**DATA EXTRACT:**

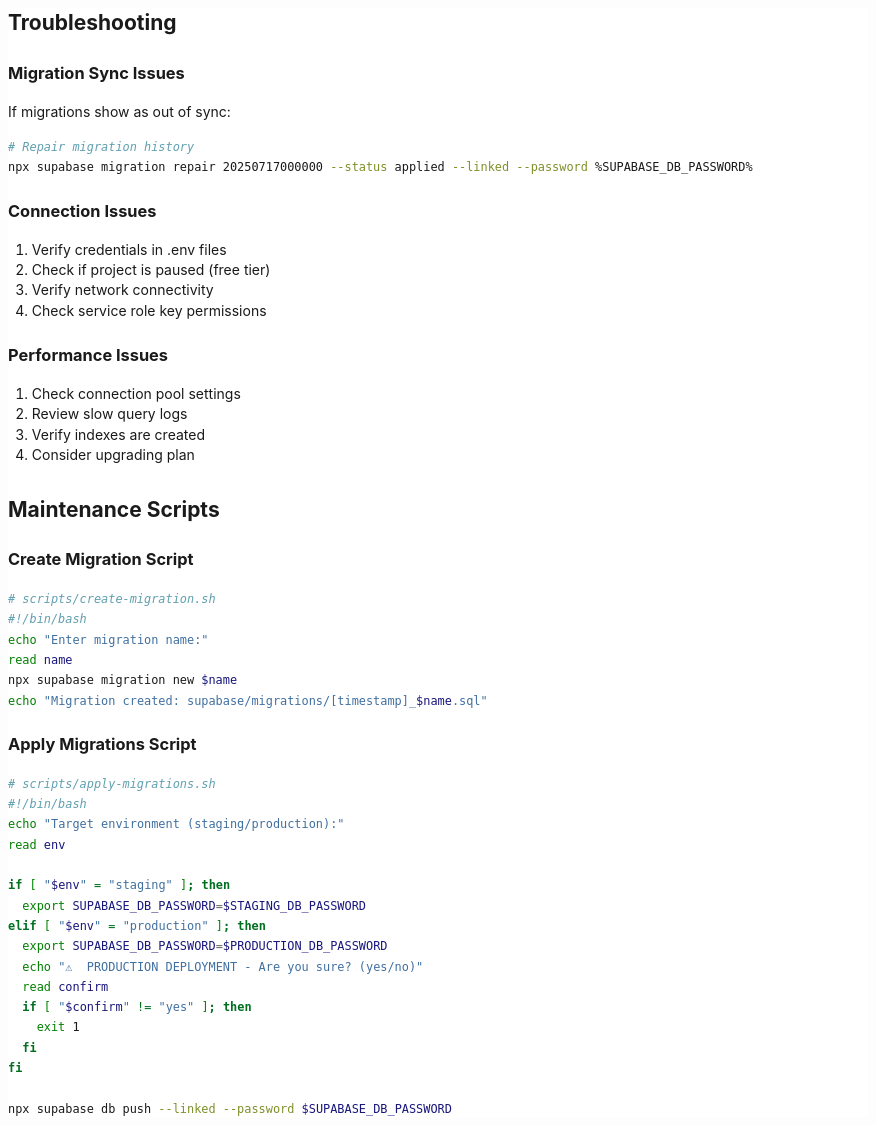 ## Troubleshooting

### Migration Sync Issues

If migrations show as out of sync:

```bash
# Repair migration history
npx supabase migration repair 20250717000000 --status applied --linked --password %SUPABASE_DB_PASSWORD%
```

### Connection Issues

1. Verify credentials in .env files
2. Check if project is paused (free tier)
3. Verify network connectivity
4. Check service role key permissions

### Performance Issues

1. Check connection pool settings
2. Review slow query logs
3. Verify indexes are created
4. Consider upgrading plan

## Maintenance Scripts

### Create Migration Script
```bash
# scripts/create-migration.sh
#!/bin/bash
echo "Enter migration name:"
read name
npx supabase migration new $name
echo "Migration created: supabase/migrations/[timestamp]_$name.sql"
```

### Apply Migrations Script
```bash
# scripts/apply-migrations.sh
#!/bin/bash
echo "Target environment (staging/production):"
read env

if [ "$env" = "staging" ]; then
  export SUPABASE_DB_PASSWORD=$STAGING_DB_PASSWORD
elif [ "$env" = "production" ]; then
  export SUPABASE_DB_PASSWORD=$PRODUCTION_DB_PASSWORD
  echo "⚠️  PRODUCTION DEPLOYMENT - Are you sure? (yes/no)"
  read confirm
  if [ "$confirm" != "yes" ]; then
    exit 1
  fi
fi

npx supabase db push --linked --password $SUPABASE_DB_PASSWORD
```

**AIM OF THE TASK:** Beginning at the first line of the listing, print each line exactly until and including the one that has "### Connection Issues"; skip pictures.

**SOLUTION TO THE EXERCISE:**
 ## Troubleshooting

### Migration Sync Issues

If migrations show as out of sync:

```bash
# Repair migration history
npx supabase migration repair 20250717000000 --status applied --linked --password %SUPABASE_DB_PASSWORD%
```

### Connection Issues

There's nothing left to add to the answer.